YOUR OBJECTIVE = Set down, word for word, every line of the material below from the one containing "train the network" through the one containing "Projeto de aprendizagem", but none of its pictures.

*** Begin section ***

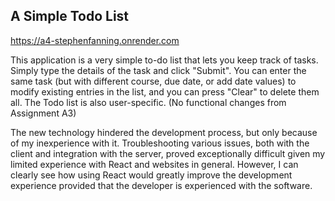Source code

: ## A Simple Todo List

https://a4-stephenfanning.onrender.com

This application is a very simple to-do list that lets you keep track of tasks. Simply type the details of the task and click "Submit". You can enter the same task (but with different course, due date, or add date values) to modify existing entries in the list, and you can press "Clear" to delete them all. The Todo list is also user-specific. (No functional changes from Assignment A3)

The new technology hindered the development process, but only because of my inexperience with it. Troubleshooting various issues, both with the client and integration with the server, proved exceptionally difficult given my limited experience with React and websites in general. However, I can clearly see how using React would greatly improve the development experience provided that the developer is experienced with the software.

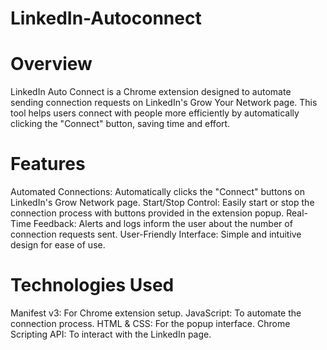 # LinkedIn-Autoconnect

# Overview
LinkedIn Auto Connect is a Chrome extension designed to automate sending connection requests on LinkedIn's Grow Your Network page. This tool helps users connect with people more efficiently by automatically clicking the "Connect" button, saving time and effort.

# Features
Automated Connections: Automatically clicks the "Connect" buttons on LinkedIn's Grow Network page.
Start/Stop Control: Easily start or stop the connection process with buttons provided in the extension popup.
Real-Time Feedback: Alerts and logs inform the user about the number of connection requests sent.
User-Friendly Interface: Simple and intuitive design for ease of use.

# Technologies Used
Manifest v3: For Chrome extension setup.
JavaScript: To automate the connection process.
HTML & CSS: For the popup interface.
Chrome Scripting API: To interact with the LinkedIn page.
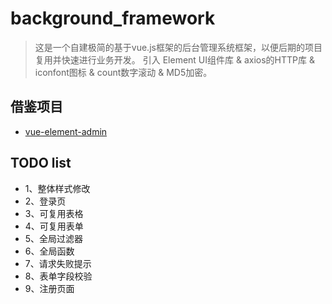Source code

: # background_framework

> 这是一个自建极简的基于vue.js框架的后台管理系统框架，以便后期的项目复用并快速进行业务开发。
引入 Element UI组件库 & axios的HTTP库 & iconfont图标 & count数字滚动 & MD5加密。

## 借鉴项目

- [vue-element-admin](https://github.com/PanJiaChen/vue-element-admin)


## TODO list

- 1、整体样式修改
- 2、登录页
- 3、可复用表格
- 4、可复用表单
- 5、全局过滤器
- 6、全局函数
- 7、请求失败提示
- 8、表单字段校验
- 9、注册页面

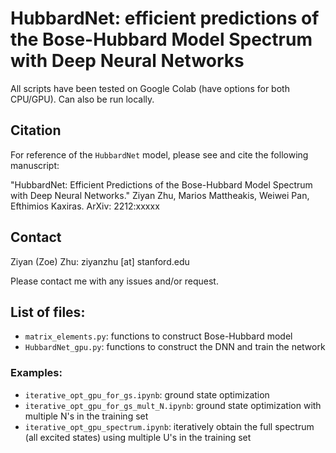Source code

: # HubbardNet: efficient predictions of the Bose-Hubbard Model Spectrum with Deep Neural Networks

All scripts have been tested on Google Colab (have options for both CPU/GPU). Can also be run locally. 


## Citation
For reference of the `HubbardNet` model, please see and cite the following manuscript: 

"HubbardNet: Efficient Predictions of the Bose-Hubbard Model Spectrum with Deep Neural Networks." Ziyan Zhu, Marios Mattheakis, Weiwei Pan, Efthimios Kaxiras. ArXiv: 2212:xxxxx

## Contact 
Ziyan (Zoe) Zhu: ziyanzhu [at] stanford.edu

Please contact me with any issues and/or request.



## List of files: 
- `matrix_elements.py`: functions to construct Bose-Hubbard model 
- `HubbardNet_gpu.py`: functions to construct the DNN and train the network
### Examples:
- `iterative_opt_gpu_for_gs.ipynb`: ground state optimization 
- `iterative_opt_gpu_for_gs_mult_N.ipynb`: ground state optimization with multiple N's in the training set
- `iterative_opt_gpu_spectrum.ipynb`: iteratively obtain the full spectrum (all excited states) using multiple U's in the training set
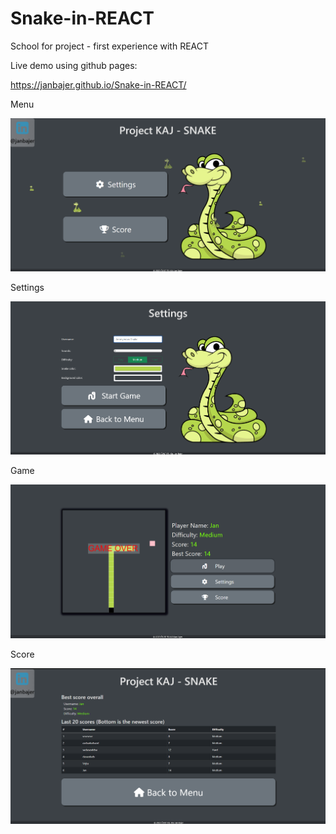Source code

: # Snake-in-REACT
School for project - first experience with REACT

Live demo using github pages: 

https://janbajer.github.io/Snake-in-REACT/


Menu


<img src="pictures/snake1.png" width="800">


Settings


<img src="pictures/snake2.png" width="800">


Game


<img src="pictures/snake3.png" width="800">


Score


<img src="pictures/snake4.png" width="800">
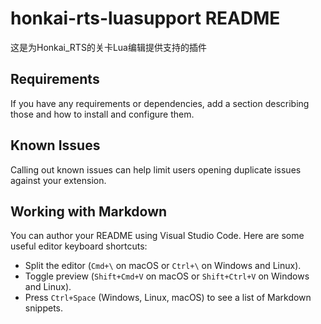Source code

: # honkai-rts-luasupport README

这是为Honkai_RTS的关卡Lua编辑提供支持的插件

## Requirements

If you have any requirements or dependencies, add a section describing those and how to install and configure them.

## Known Issues

Calling out known issues can help limit users opening duplicate issues against your extension.

## Working with Markdown

You can author your README using Visual Studio Code. Here are some useful editor keyboard shortcuts:

* Split the editor (`Cmd+\` on macOS or `Ctrl+\` on Windows and Linux).
* Toggle preview (`Shift+Cmd+V` on macOS or `Shift+Ctrl+V` on Windows and Linux).
* Press `Ctrl+Space` (Windows, Linux, macOS) to see a list of Markdown snippets.
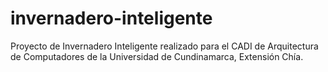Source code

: # invernadero-inteligente
Proyecto de Invernadero Inteligente realizado para el CADI de Arquitectura de Computadores de la Universidad de Cundinamarca, Extensión Chía.
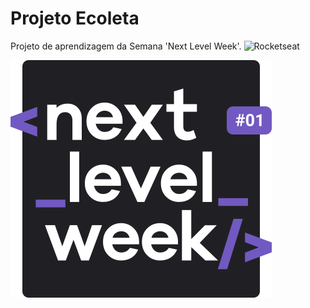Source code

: # Projeto Ecoleta
Projeto de aprendizagem da Semana 'Next Level Week'. 
![Rocketseat](img/rockeseatLogo.svg)

![Next Level Week](img/nwl.svg)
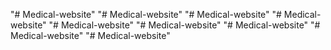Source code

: "# Medical-website" 
"# Medical-website" 
"# Medical-website" 
"# Medical-website" 
"# Medical-website" 
"# Medical-website" 
"# Medical-website" 
"# Medical-website" 
"# Medical-website" 
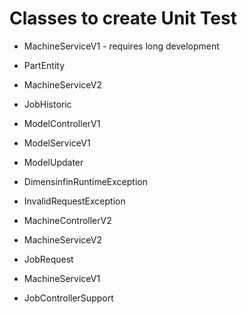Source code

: # Classes to create Unit Test
* MachineServiceV1 - requires long development
* PartEntity
* MachineServiceV2
* JobHistoric
* ModelControllerV1
* ModelServiceV1
* ModelUpdater

* DimensinfinRuntimeException
* InvalidRequestException
* MachineControllerV2
* MachineServiceV2
* JobRequest
* MachineServiceV1
* JobControllerSupport
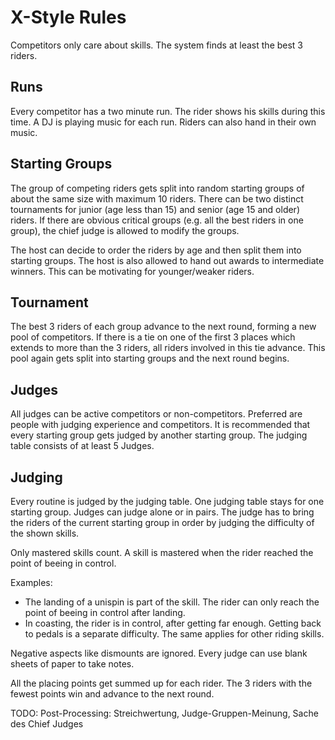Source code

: # X-Style Rules
Competitors only care about skills.
The system finds at least the best 3 riders.

## Runs
Every competitor has a two minute run.
The rider shows his skills during this time.
A DJ is playing music for each run.
Riders can also hand in their own music.

## Starting Groups
The group of competing riders gets split into random starting groups of about the same size with maximum 10 riders.
There can be two distinct tournaments for junior (age less than 15) and senior (age 15 and older) riders.
If there are obvious critical groups (e.g. all the best riders in one group), the chief judge is allowed to modify the groups.

The host can decide to order the riders by age and then split them into starting groups.
The host is also allowed to hand out awards to intermediate winners.
This can be motivating for younger/weaker riders.

## Tournament
The best 3 riders of each group advance to the next round, forming a new pool of competitors.
If there is a tie on one of the first 3 places which extends to more than the 3 riders, all riders involved in this tie advance.
This pool again gets split into starting groups and the next round begins.

## Judges
All judges can be active competitors or non-competitors.
Preferred are people with judging experience and competitors.
It is recommended that every starting group gets judged by another starting group.
The judging table consists of at least 5 Judges.

## Judging
Every routine is judged by the judging table.
One judging table stays for one starting group.
Judges can judge alone or in pairs.
The judge has to bring the riders of the current starting group in order by judging the difficulty of the shown skills.

Only mastered skills count. A skill is mastered when the rider reached the point of beeing in control.

Examples:

* The landing of a unispin is part of the skill. The rider can only reach the point of beeing in control after landing.
* In coasting, the rider is in control, after getting far enough. Getting back to pedals is a separate difficulty. The same applies for other riding skills.

Negative aspects like dismounts are ignored. Every judge can use blank sheets of paper to take notes.

All the placing points get summed up for each rider.
The 3 riders with the fewest points win and advance to the next round.

TODO: Post-Processing: Streichwertung, Judge-Gruppen-Meinung, Sache des Chief Judges
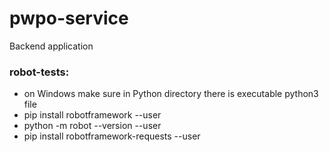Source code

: # pwpo-service

Backend application

### robot-tests:

- on Windows make sure in Python directory there is executable python3 file
- pip install robotframework --user
- python -m robot --version --user
- pip install robotframework-requests --user

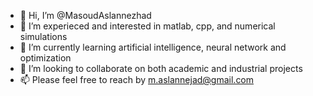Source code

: - 👋 Hi, I’m @MasoudAslannezhad
- 👀 I’m experieced and interested in matlab, cpp, and numerical simulations
- 🌱 I’m currently learning artificial intelligence, neural network and optimization
- 💞️ I’m looking to collaborate on both academic and industrial projects
- 📫 Please feel free to reach by m.aslannejad@gmail.com

<!---
MasoudAslannezhad/MasoudAslannezhad is a ✨ special ✨ repository because its `README.md` (this file) appears on your GitHub profile.
You can click the Preview link to take a look at your changes.
--->

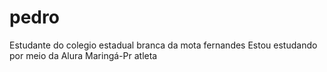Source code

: # pedro

Estudante do colegio estadual branca da mota fernandes
Estou estudando por meio da Alura
Maringá-Pr
atleta
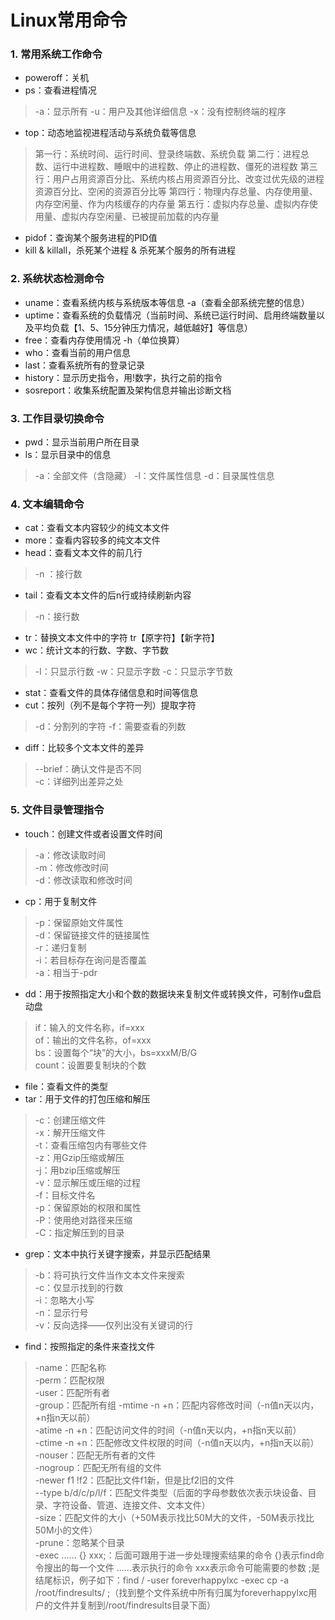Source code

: # Linux常用命令
### 1. 常用系统工作命令
- poweroff：关机
- ps：查看进程情况
> -a：显示所有
> -u：用户及其他详细信息
> -x：没有控制终端的程序
- top：动态地监视进程活动与系统负载等信息
> 第一行：系统时间、运行时间、登录终端数、系统负载
> 第二行：进程总数、运行中进程数、睡眠中的进程数、停止的进程数、僵死的进程数
> 第三行：用户占用资源百分比、系统内核占用资源百分比、改变过优先级的进程资源百分比、空闲的资源百分比等
> 第四行：物理内存总量、内存使用量、内存空闲量、作为内核缓存的内存量
> 第五行：虚拟内存总量、虚拟内存使用量、虚拟内存空闲量、已被提前加载的内存量
- pidof：查询某个服务进程的PID值
- kill & killall，杀死某个进程 & 杀死某个服务的所有进程
### 2. 系统状态检测命令
- uname：查看系统内核与系统版本等信息 -a（查看全部系统完整的信息）
- uptime：查看系统的负载情况（当前时间、系统已运行时间、启用终端数量以及平均负载【1、5、15分钟压力情况，越低越好】等信息）
- free：查看内存使用情况 -h（单位换算）
- who：查看当前的用户信息
- last：查看系统所有的登录记录
- history：显示历史指令，用!数字，执行之前的指令
- sosreport：收集系统配置及架构信息并输出诊断文档
### 3. 工作目录切换命令
- pwd：显示当前用户所在目录
- ls：显示目录中的信息
> -a：全部文件（含隐藏）
> -l：文件属性信息
> -d：目录属性信息
### 4. 文本编辑命令
- cat：查看文本内容较少的纯文本文件
- more：查看内容较多的纯文本文件
- head：查看文本文件的前几行 
> -n ：接行数
- tail：查看文本文件的后n行或持续刷新内容 
> -n：接行数
- tr：替换文本文件中的字符 tr【原字符】【新字符】
- wc：统计文本的行数、字数、字节数 
> -l：只显示行数
> -w：只显示字数
> -c：只显示字节数
- stat：查看文件的具体存储信息和时间等信息
- cut：按列（列不是每个字符一列）提取字符 
> -d：分割列的字符
> -f：需要查看的列数
- diff：比较多个文本文件的差异 
> --brief：确认文件是否不同  
> -c：详细列出差异之处  
### 5. 文件目录管理指令
- touch：创建文件或者设置文件时间
> -a：修改读取时间  
> -m：修改修改时间  
> -d：修改读取和修改时间  
- cp：用于复制文件
> -p：保留原始文件属性  
> -d：保留链接文件的链接属性  
> -r：递归复制  
> -i：若目标存在询问是否覆盖  
> -a：相当于-pdr  
- dd：用于按照指定大小和个数的数据块来复制文件或转换文件，可制作u盘启动盘
> if：输入的文件名称，if=xxx  
> of：输出的文件名称，of=xxx  
> bs：设置每个“块”的大小，bs=xxxM/B/G  
> count：设置要复制块的个数  
- file：查看文件的类型
- tar：用于文件的打包压缩和解压
> -c：创建压缩文件  
> -x：解开压缩文件  
> -t：查看压缩包内有哪些文件  
> -z：用Gzip压缩或解压  
> -j：用bzip压缩或解压  
> -v：显示解压或压缩的过程  
> -f：目标文件名  
> -p：保留原始的权限和属性  
> -P：使用绝对路径来压缩  
> -C：指定解压到的目录  
- grep：文本中执行关键字搜索，并显示匹配结果
> -b：将可执行文件当作文本文件来搜索  
> -c：仅显示找到的行数  
> -i：忽略大小写  
> -n：显示行号  
> -v：反向选择——仅列出没有关键词的行  
- find：按照指定的条件来查找文件
> -name：匹配名称  
> -perm：匹配权限  
> -user：匹配所有者  
> -group：匹配所有组
> -mtime -n +n：匹配内容修改时间（-n值n天以内，+n指n天以前）  
> -atime -n +n：匹配访问文件的时间（-n值n天以内，+n指n天以前）  
> -ctime -n +n：匹配修改文件权限的时间（-n值n天以内，+n指n天以前）  
> -nouser：匹配无所有者的文件  
> -nogroup：匹配无所有组的文件  
> -newer f1 !f2：匹配比文件f1新，但是比f2旧的文件  
> --type b/d/c/p/l/f：匹配文件类型（后面的字母参数依次表示块设备、目录、字符设备、管道、连接文件、文本文件）  
> -size：匹配文件的大小（+50M表示找比50M大的文件，-50M表示找比50M小的文件）  
> -prune：忽略某个目录  
> -exec ...... {} xxx\;：后面可跟用于进一步处理搜索结果的命令 {}表示find命令搜出的每一个文件 ......表示执行的命令 xxx表示命令可能需要的参数  \;是结尾标识，例子如下：find / -user foreverhappylxc -exec cp -a /root/findresults/ \;（找到整个文件系统中所有归属为foreverhappylxc用户的文件并复制到/root/findresults目录下面）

*** End section ***

SOLUTION =
- `HubbardNet_gpu.py`: functions to construct the DNN and train the network
### Examples:
- `iterative_opt_gpu_for_gs.ipynb`: ground state optimization 
- `iterative_opt_gpu_for_gs_mult_N.ipynb`: ground state optimization with multiple N's in the training set
- `iterative_opt_gpu_spectrum.ipynb`: iteratively obtain the full spectrum (all excited states) using multiple U's in the training set
Source code

: # Snake-in-REACT
School for project - first experience with REACT

Live demo using github pages: 

https://janbajer.github.io/Snake-in-REACT/


Menu


<img src="pictures/snake1.png" width="800">


Settings


<img src="pictures/snake2.png" width="800">


Game


<img src="pictures/snake3.png" width="800">


Score


<img src="pictures/snake4.png" width="800">
Source code

: # honkai-rts-luasupport README

这是为Honkai_RTS的关卡Lua编辑提供支持的插件

## Requirements

If you have any requirements or dependencies, add a section describing those and how to install and configure them.

## Known Issues

Calling out known issues can help limit users opening duplicate issues against your extension.

## Working with Markdown

You can author your README using Visual Studio Code. Here are some useful editor keyboard shortcuts:

* Split the editor (`Cmd+\` on macOS or `Ctrl+\` on Windows and Linux).
* Toggle preview (`Shift+Cmd+V` on macOS or `Shift+Ctrl+V` on Windows and Linux).
* Press `Ctrl+Space` (Windows, Linux, macOS) to see a list of Markdown snippets.
Source code

: # invernadero-inteligente
Proyecto de Invernadero Inteligente realizado para el CADI de Arquitectura de Computadores de la Universidad de Cundinamarca, Extensión Chía.
Source code

: # Projeto Ecoleta
Projeto de aprendizagem da Semana 'Next Level Week'. 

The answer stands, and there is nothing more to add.